Sa mère s'est garée un peu avant le collège, dans une rue tranquille. Elle coupe le moteur et le silence se fait dans l'habitacle. Amina détache sa ceinture de sécurité, et se tait encore un peu, assise à côté d'elle. Elles entendent le tic tic des talons d'une femme qui passe et s'éloigne vers l'avenue. Il fait beau, le soleil est bon signe se dit Amina qui se tourne vers sa mère et regarde son visage soucieux. Amina aime les couleurs du hidjab fleuri qui cache ses cheveux et protège son cou, accentuant la douceur de ses traits.
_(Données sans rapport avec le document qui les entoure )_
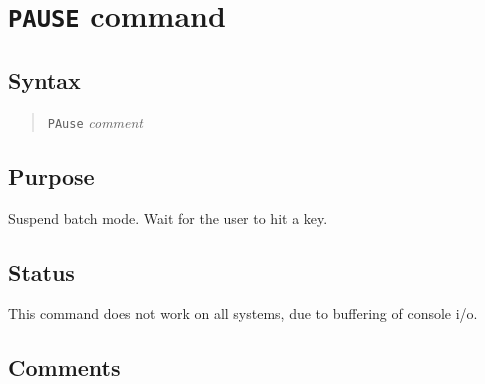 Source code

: %
%
%
%
\section{{\tt PAUSE} command}
\subsection{Syntax}
\begin{verse}
{\tt PAuse} {\it comment}
\end{verse}
\subsection{Purpose}

Suspend batch mode.  Wait for the user to hit a key.
\subsection{Status}

This command does not work on all systems, due to buffering of console i/o.
\subsection{Comments}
Elle a peur, mais elle a confiance : elle sait qu'elle a la plus aimante, la plus attentive des mamans.

Les quatre frères et sœurs ne peuvent rien lui cacher. Le soir, dès que l'un ou l'autre met un pied dans l'appartement, leur mère devine si la journée des enfants s'est bien passée, s'il y a eu des problèmes à l'école, rien qu'au bruit de leurs pas, à la manière dont ils referment la porte. Depuis des jours, la mère d'Amina la presse de questions: elle veut savoir pourquoi sa fille chérie, habituellement si joyeuse, a perdu le sourire, ne mange plus, s'enferme dans sa chambre dès qu'elle rentre du collège et lui répond par trois mots inaudibles en baissant les yeux. « Alors ? Dis-moi ce que tu as. »
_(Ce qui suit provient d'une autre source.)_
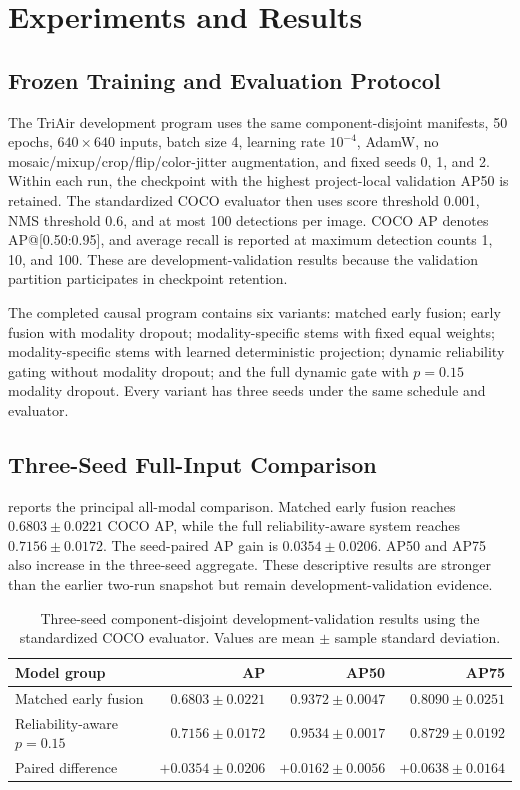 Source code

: \section{Experiments and Results}
\subsection{Frozen Training and Evaluation Protocol}
The TriAir development program uses the same component-disjoint manifests, 50 epochs, $640\times640$ inputs, batch size 4, learning rate $10^{-4}$, AdamW, no mosaic/mixup/crop/flip/color-jitter augmentation, and fixed seeds 0, 1, and 2. Within each run, the checkpoint with the highest project-local validation AP50 is retained. The standardized COCO evaluator then uses score threshold 0.001, NMS threshold 0.6, and at most 100 detections per image. COCO AP denotes AP@[0.50:0.95], and average recall is reported at maximum detection counts 1, 10, and 100. These are development-validation results because the validation partition participates in checkpoint retention.

The completed causal program contains six variants: matched early fusion; early fusion with modality dropout; modality-specific stems with fixed equal weights; modality-specific stems with learned deterministic projection; dynamic reliability gating without modality dropout; and the full dynamic gate with $p=0.15$ modality dropout. Every variant has three seeds under the same schedule and evaluator.

\subsection{Three-Seed Full-Input Comparison}
 reports the principal all-modal comparison. Matched early fusion reaches $0.6803\pm0.0221$ COCO AP, while the full reliability-aware system reaches $0.7156\pm0.0172$. The seed-paired AP gain is $0.0354\pm0.0206$. AP50 and AP75 also increase in the three-seed aggregate. These descriptive results are stronger than the earlier two-run snapshot but remain development-validation evidence.

\begin{table}[t]
\centering
\caption{Three-seed component-disjoint development-validation results using the standardized COCO evaluator. Values are mean $\pm$ sample standard deviation.}
\label{tab:core}
\small
\begin{tabular}{@{}lrrr@{}}
\toprule
Model group & AP & AP50 & AP75\\
\midrule
Matched early fusion & $0.6803\pm0.0221$ & $0.9372\pm0.0047$ & $0.8090\pm0.0251$\\
Reliability-aware $p=0.15$ & $\mathbf{0.7156\pm0.0172}$ & $\mathbf{0.9534\pm0.0017}$ & $\mathbf{0.8729\pm0.0192}$\\
Paired difference & $+0.0354\pm0.0206$ & $+0.0162\pm0.0056$ & $+0.0638\pm0.0164$\\
\bottomrule
\end{tabular}
\end{table}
Amina est amoureuse. Elle n'a pas compris d'abord ce qui lui arrivait. Bouleversée quand elle s'approchait pour lui parler dans la cour, la bavarde Amina perdait ses mots, bredouillait des phrases pas malines, le ventre contracté, le souffle plus court. Elle avait envie d'être toujours près d'elle, mais elle s'éloignait comme d'un danger dès qu'elle la voyait venir. Un matin, elles se sont retrouvées dans la salle de permanence. Au dernier rang, cachées par les autres élèves, elles ont discuté en chuchotant. Si proches, si complices, elles retenaient leur fou rire : elles ne faisaient qu'une. Soudain, la fille a sorti un feutre de sa trousse et dessiné des arabesques et un cœur sur le bras d'Amina, inscrit leurs initiales au centre du cœur. Après les cours, Amina l'a accompagnée sur le chemin de chez elle. Elles se sont pris la main, elles se sont embrassées.

Dans la voiture, la mère d'Amina ne s'est pas mise en colère. Elle a regardé calmement sa fille pleurer, parce qu'Amina n'a pu retenir les larmes. Elle les déteste, ces larmes. Amina sait qu'elle n'a pas à se justifier de ses sentiments, mais elle se sent coupable. Elle a l'impression d'avoir trahi ses parents qui font tout pour elle. Pourtant, Amina n'a jamais connu un tel bonheur, une telle impression d'exister enfin. Les doutes qui se bousculaient dans sa tête se sont envolés d'un coup. Mais elle chouine comme un petit bébé et se penche vers sa mère qui la prend dans ses bras. « Ma fille, ça va passer. On fait des erreurs quand on est jeune fille, on est émotive, on se laisse influencer et on se trompe de chemin. Toi, tu es rêveuse mon Amina. Un jour, tu rencontreras un gentil garçon qui t'aimera et tu oublieras tout ça. Tu auras des enfants, tu seras heureuse comme je le suis avec mon mari et mes enfants.» Amina a séché ses joues et accepté honteusement de garder leur secret, ce secret de femmes. « Il a assez de souci en ce moment, inutile d'inquiéter ton père avec cette histoire. »

Le silence retombe, bruissant d'amour amer.